- Assume that you are scheduled to do an Orientation and Mobility Evaluation on a student who is severely and profoundly multiply impaired. What areas will you stress the most? Where will the evaluation be performed? What information will you need before the evaluation begins? What will be the primary objective of your evaluation? If the student is unable to walk, why should you evaluate him or her? What skills might you teach? Why are these important?
- Explain how activity based routines can be used with clients who have Traumatic Brain Injuries. How can this programming technique be applied specifically to Orientation and Mobility training? Why is it so critical that this pedagogy be used within the first three years after the initial brain injury? Be sure to cite literature that supports your contentions.
- Describe in detail the sequence and activities needed for orienting a 10th grade student to a new school campus. Assume the student already has adequate cane skills to travel independently.

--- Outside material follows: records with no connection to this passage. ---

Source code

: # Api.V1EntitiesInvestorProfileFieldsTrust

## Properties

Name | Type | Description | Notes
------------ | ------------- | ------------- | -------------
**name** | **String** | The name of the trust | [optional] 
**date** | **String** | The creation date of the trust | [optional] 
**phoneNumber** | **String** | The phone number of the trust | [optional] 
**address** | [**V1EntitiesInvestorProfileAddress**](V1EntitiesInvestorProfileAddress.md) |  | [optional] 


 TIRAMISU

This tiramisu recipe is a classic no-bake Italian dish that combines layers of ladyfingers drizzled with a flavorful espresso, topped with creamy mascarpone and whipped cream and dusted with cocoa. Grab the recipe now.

- In Foundations of Education, Griffin-Shirley, Trusty, and Rickard state
Orientation and Mobility is a unique area of the expanded core curriculum . . . in that a professional other than the teacher of students with visual impairments is largely responsible for instruction.” However, the Teacher for the visually impaired or blind (TVI) teams with the Certified Orientation and Mobility (COMS) specialist to educate students with visual impairments or blindness.
- Describe the role of the TVI for a student who is also receiving services from a COMS.

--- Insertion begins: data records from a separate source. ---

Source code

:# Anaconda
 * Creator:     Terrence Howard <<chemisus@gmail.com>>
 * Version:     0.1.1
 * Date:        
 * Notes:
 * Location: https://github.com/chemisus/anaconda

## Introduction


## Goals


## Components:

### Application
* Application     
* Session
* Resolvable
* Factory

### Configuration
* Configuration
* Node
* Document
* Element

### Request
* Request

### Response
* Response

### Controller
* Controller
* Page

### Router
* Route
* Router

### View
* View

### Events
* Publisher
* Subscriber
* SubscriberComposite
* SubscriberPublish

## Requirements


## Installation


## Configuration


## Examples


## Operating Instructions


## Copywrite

- Describe the role of the COMS for a student who is also receiving services from a TVI.
- Explain what skills the TVI may teach to a student who is blind or visually impaired that a COMS may also teach or facilitate and why there is an over-lap of instruction.
- At what point should a TVI recommend that a COMS evaluate and/or begin providing services to a student who is blind or visually impaired?
- Pick a basic concept and explain how you would teach it so your student understands it at the concrete level then at the functional level and then at the abstract level. Some examples of concepts you could use are big/small, right/left, cardinal directions, intersection, up/down, and buildings.
- Philip Hatlen (1986) identified unique instructional areas in which individuals who are visually impaired need to receive training to be successful in life. The field of visual impairment has embraced these areas as driving factors of instruction and planning. These areas are called the expanded core curriculum.
- Why is it important for an O&M to provide instruction is the ECC though it is one of the 9 areas identified?
- How can an Orientation and Mobility address each area of the ECC? (You do not have to discuss Orientation and Mobility as a separate area – discuss how the remaining 8 areas of the ECC can be addressed by a COMS)
- Pick an area of the ECC (beside O&M) and describe how you might provide instruction in that area and why it is important.